Problem requirements —
Lines to return, exactly: from the line with "1) What you" to the line with "5) Finally, do" in the entries below, both included.
= Beginning of Section =
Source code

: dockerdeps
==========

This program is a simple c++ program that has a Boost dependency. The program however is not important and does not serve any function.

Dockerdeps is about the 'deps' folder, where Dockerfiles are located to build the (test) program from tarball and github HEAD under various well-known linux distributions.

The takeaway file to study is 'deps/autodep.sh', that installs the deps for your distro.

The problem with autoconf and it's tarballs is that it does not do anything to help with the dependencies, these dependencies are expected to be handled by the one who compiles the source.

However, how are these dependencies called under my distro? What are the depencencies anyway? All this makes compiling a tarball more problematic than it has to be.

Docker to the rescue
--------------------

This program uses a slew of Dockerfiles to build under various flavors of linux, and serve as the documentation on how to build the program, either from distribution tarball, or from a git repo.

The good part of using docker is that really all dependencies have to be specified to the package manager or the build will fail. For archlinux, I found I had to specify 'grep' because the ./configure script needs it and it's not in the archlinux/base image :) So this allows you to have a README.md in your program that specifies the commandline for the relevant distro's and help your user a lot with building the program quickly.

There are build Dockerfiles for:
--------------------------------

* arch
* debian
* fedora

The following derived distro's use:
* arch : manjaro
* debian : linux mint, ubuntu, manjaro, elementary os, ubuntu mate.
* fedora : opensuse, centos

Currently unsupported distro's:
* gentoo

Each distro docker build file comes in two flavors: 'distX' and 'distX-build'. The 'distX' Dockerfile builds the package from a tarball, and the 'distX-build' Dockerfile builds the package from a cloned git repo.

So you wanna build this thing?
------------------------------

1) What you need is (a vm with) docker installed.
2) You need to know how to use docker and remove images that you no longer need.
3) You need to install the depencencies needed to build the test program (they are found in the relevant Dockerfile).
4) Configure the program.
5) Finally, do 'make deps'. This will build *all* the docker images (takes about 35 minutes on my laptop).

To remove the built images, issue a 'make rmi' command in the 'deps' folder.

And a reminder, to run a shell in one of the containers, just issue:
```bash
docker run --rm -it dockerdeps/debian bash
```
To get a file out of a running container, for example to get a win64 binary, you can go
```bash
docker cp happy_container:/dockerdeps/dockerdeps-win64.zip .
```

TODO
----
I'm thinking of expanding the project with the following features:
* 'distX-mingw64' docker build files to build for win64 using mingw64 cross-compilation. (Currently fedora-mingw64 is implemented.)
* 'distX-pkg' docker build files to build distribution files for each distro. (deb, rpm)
= End of Section =
Answer space —
1) What you need is (a vm with) docker installed.
2) You need to know how to use docker and remove images that you no longer need.
3) You need to install the depencencies needed to build the test program (they are found in the relevant Dockerfile).
4) Configure the program.
5) Finally, do 'make deps'. This will build *all* the docker images (takes about 35 minutes on my laptop).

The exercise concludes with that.